The Year of the Pulse

This is the year of the pulse.

Not your heart beat, of course, but dried beans, peas and lentils.


  • They are a great source of protein and fibre.
  • They help to reduce cholesterol and control blood sugar levels (that is good news for diabetics and those with hypoglycemia).
  • They are also rich in iron, potassium, magnesium, zinc and B vitamins including folate, thiamin and niacin.
  • They are a wonderful substitute for animal protein and very easy to grow.
    • They are more sustainable.
    • By using only half of the energy input of other crops, they reduce the environmental footprint.
    • It takes far less water to grow pulse than to raise cattle or pigs.

However, most people are shy about cooking pulses because, as we know, not everyone can digest them. Proper cooking is necessary.

“Beans, beans, good for your heart. The more you eat ’em, the more you fart!”

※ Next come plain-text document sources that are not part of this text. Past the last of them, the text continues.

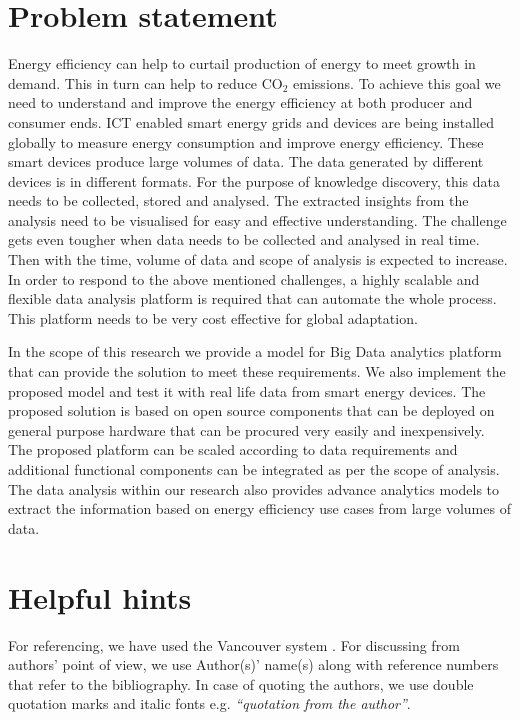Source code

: \section{Problem statement}

Energy efficiency can help to curtail production of energy to meet growth in demand. This in turn can help to reduce CO\(_{2}\) emissions. To achieve this goal we need to understand and improve the energy efficiency at both producer and consumer ends. ICT enabled smart energy grids and devices are being installed globally to measure energy consumption and improve energy efficiency. These smart devices produce large volumes of data. The data generated by different devices is in different formats. For the purpose of knowledge discovery, this data needs to be collected, stored and analysed. The extracted insights from the analysis need to be visualised for easy and effective understanding. The challenge gets even tougher when data needs to be collected and analysed in real time. Then with the time, volume of data and scope of analysis is expected to increase. In order to respond to the above mentioned challenges, a highly scalable and flexible data analysis platform is required that can automate the whole process. This platform needs to be very cost effective for global adaptation.
 
In the scope of this research we provide a model for Big Data analytics platform that can provide the solution to meet these requirements. We also implement the proposed model and test it with real life data from smart energy devices. The proposed solution is based on open source components that can be deployed on general purpose hardware that can be procured very easily and inexpensively. The proposed platform can be scaled according to data requirements and additional functional components can be integrated as per the scope of analysis. The data analysis within our research also provides advance analytics models to extract the information based on energy efficiency use cases from large volumes of data.


\section{Helpful hints}

For referencing, we have used  the Vancouver system \cite{neville2012referencing}. For discussing from authors' point of view, we use Author(s)' name(s) along with reference numbers that refer to the bibliography. In case of quoting the authors, we use double quotation marks and italic fonts e.g. \emph{``quotation from the author''}.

Lentils, split peas and mung beans are easy to cook and soaking is not necessary. However, beans and chick peas have to be soaked for at least 6 hours prior to cooking.

One method of reducing the starches that cause gas is to: bring the beans to boil, pour the water off, rinse and boil again. I won’t go into further detail, because I no longer bother to do this.

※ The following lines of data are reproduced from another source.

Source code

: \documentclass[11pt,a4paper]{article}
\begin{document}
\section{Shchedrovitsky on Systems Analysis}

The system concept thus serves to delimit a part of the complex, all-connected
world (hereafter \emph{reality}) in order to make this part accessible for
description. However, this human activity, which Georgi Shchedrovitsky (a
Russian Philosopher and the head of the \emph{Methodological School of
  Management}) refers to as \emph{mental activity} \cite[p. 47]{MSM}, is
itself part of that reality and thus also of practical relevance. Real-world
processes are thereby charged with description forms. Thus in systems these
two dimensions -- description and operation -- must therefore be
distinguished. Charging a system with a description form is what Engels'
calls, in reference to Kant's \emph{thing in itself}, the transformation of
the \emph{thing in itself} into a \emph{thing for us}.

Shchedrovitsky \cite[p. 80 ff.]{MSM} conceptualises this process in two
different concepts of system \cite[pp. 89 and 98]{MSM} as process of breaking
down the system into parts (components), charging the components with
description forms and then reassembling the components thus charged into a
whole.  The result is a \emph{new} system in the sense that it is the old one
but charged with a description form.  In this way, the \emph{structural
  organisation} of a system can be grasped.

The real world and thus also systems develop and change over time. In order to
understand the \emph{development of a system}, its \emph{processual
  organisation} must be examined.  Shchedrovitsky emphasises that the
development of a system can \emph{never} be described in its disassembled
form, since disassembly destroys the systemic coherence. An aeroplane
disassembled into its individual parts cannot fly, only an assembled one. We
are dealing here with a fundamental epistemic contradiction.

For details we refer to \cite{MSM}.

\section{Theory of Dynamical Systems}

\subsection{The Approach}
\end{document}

There is, instead, a much easier method: cooking with a seaweed (yes, you read right) called Kombu. The Kombu renders the beans very digestible (and no, you do not taste the seaweed).

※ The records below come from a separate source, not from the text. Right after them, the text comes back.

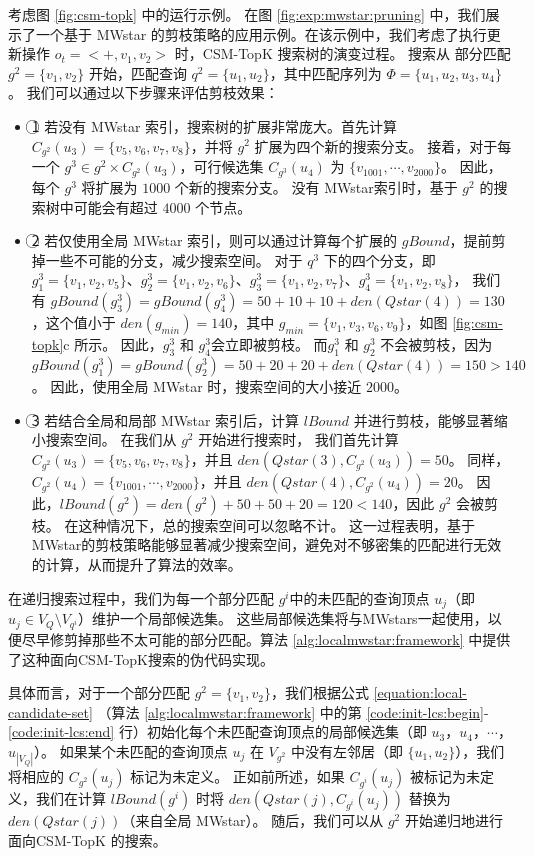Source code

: 考虑图 \ref{fig:csm-topk} 中的运行示例。
在图 \ref{fig:exp:mwstar:pruning} 中，我们展示了一个基于 MWstar 的剪枝策略的应用示例。在该示例中，我们考虑了执行更新操作 $o_t = <+,v_1,v_2>$ 时，CSM-TopK 搜索树的演变过程。
搜索从 部分匹配$g^2=\{v_1, v_2\}$ 开始，匹配查询 $q^2=\{u_1, u_2\}$，其中匹配序列为 $\Phi=\{u_1, u_2, u_3, u_4\}$。
我们可以通过以下步骤来评估剪枝效果：
\begin{itemize}
\item
\textcircled{1} 若没有 MWstar 索引，搜索树的扩展非常庞大。首先计算 $C_{g^2}(u_3)=\{v_5, v_6, v_7, v_8\}$，并将 $g^2$ 扩展为四个新的搜索分支。
接着，对于每一个 $g^3 \in g^2 \times C_{g^2}(u_3)$，可行候选集 $C_{g^3}(u_4)$ 为 $\{v_{1001}, \cdots, v_{2000}\}$。
因此，每个 $g^3$ 将扩展为 $1000$ 个新的搜索分支。
没有 MWstar索引时，基于 $g^2$ 的搜索树中可能会有超过 $4000$ 个节点。
\item
\textcircled{2} 若仅使用全局 MWstar 索引，则可以通过计算每个扩展的 $gBound$，提前剪掉一些不可能的分支，减少搜索空间。
对于 $q^3$ 下的四个分支，即 $g_1^3=\{v_1, v_2, v_5\}$、$g_2^3=\{v_1, v_2, v_6\}$、$g_3^3=\{v_1, v_2, v_7\}$、$g_4^3=\{v_1, v_2, v_8\}$，
我们有 $gBound(g_3^3)=gBound(g_4^3)=50+10+10+den(Qstar(4))=130$，这个值小于 $den(g_{min})=140$，其中 $g_{min}=\{v_1, v_3, v_6, v_9\}$，如图 \ref{fig:csm-topk}c 所示。
因此，$g_3^3$ 和 $g_4^3$会立即被剪枝。
而$g_1^3$ 和 $g_2^3$ 不会被剪枝，因为 $gBound(g_1^3) = gBound(g_2^3) = 50+20+20+den(Qstar(4)) = 150 > 140$。
因此，使用全局 MWstar 时，搜索空间的大小接近 $2000$。
\item
\textcircled{3} 若结合全局和局部 MWstar 索引后，计算 $lBound$ 并进行剪枝，能够显著缩小搜索空间。
在我们从 $g^2$ 开始进行搜索时，
我们首先计算 $C_{g^2}(u_3)=\{v_5, v_6, v_7, v_8\}$，并且 $den(Qstar(3), C_{g^2}(u_3)) = 50$。
同样，$C_{g^2}(u_4)=\{v_{1001}, \cdots, v_{2000}\}$，并且 $den(Qstar(4), C_{g^2}(u_4)) = 20$。
因此，$lBound(g^2)=den(g^2)+50+50+20=120<140$，因此 $g^2$ 会被剪枝。
在这种情况下，总的搜索空间可以忽略不计。
这一过程表明，基于MWstar的剪枝策略能够显著减少搜索空间，避免对不够密集的匹配进行无效的计算，从而提升了算法的效率。
\end{itemize}

在递归搜索过程中，我们为每一个部分匹配 $g^i$中的未匹配的查询顶点 $u_j$（即 $u_j \in V_Q \setminus V_{q^i}$）维护一个局部候选集。
这些局部候选集将与MWstars一起使用，以便尽早修剪掉那些不太可能的部分匹配。算法 \ref{alg:localmwstar:framework} 中提供了这种面向CSM-TopK搜索的伪代码实现。

具体而言，对于一个部分匹配 $g^2 = \{v_1, v_2\}$，我们根据公式 \ref{equation:local-candidate-set} （算法 \ref{alg:localmwstar:framework} 中的第 \ref{code:init-lcs:begin}-\ref{code:init-lcs:end} 行）初始化每个未匹配查询顶点的局部候选集（即 $u_3$，$u_4$，$\cdots$，$u_{|V_Q|}$）。
如果某个未匹配的查询顶点 $u_j$ 在 $V_{g^2}$ 中没有左邻居（即 $\{u_1, u_2\}$），我们将相应的 $C_{g^2}(u_j)$ 标记为未定义。
正如前所述，如果 $C_{g^i}(u_j)$ 被标记为未定义，我们在计算 $lBound(g^i)$ 时将 $den(Qstar(j), C_{g^i}(u_j))$ 替换为 $den(Qstar(j))$（来自全局 MWstar）。
随后，我们可以从 $g^2$ 开始递归地进行 面向CSM-TopK 的搜索。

Since I am hopeless at recipes I asked my good friend, vegetarian chef and cookbook author, Nettie Cronish, to provide me with one. (Nettie has just recently co-authored a new book on beans, nuts and seeds called Nourish.)

Pot-Luck Chili

Prep Time:  30 minutes

Cooking Time:  1 ½ hours

Yield:  10 servings


1 ½ lbs dried pinto or kidney beans

4 tbsp  olive oil

2 onions, chopped

7 cloves garlic, minced

3 pieces, kombu

1 tbsp ground cumin

½ tsp cayenne pepper

1 tbsp paprika

2 tbsp chili powder

2 tsp dried basil or oregano

1 tsp salt

1 red pepper, seeded and diced

1 green pepper, seeded and diced

¼ cup sun-dried tomatoes, sliced

1 can (28oz/784g) diced tomatoes

2 tbsp apple cider vinegar

½ cup chopped fresh basil

1 cup roasted cashews


  1. Soak the beans for 6 hours.  Drain and rinse carefully, checking for rocks or alien beans.
  2. Heat 2 tbsp of the oil over medium heat in large stockpot.  Sauté 1 onion with 4 cloves garlic for 5 minutes, or until soft.
  3. Add beans, 10 cups water and kombu.  Bring to a boil.  Reduce heat to low, cover, and simmer, skimming and stirring occasionally for 1 ¼ hours, until beans are tender.
  4. Mix  cumin, cayenne, paprika, chili powder, basil and salt together in a small bowl.
  5. In a second stockpot, heat remaining oil and cook remaining onion, 3 of the garlic cloves and peppers for 5 minutes.
  6. Add spices and sun-dried tomatoes.  Continue cooking for 5 minutes. Add water if necessary to prevent spices from sticking.
  7. Add canned tomatoes. Bring to a simmer; cover and simmer over low heat for 25 minutes, stirring often.
  8. Add tomato-peppers sauté to beans.  Continue simmering for 30 minutes or until beans are soft, stirring frequently.
  9. Add vinegar, basil and cashews just before serving.
  10. Serve with pita, cornbread, or bagels.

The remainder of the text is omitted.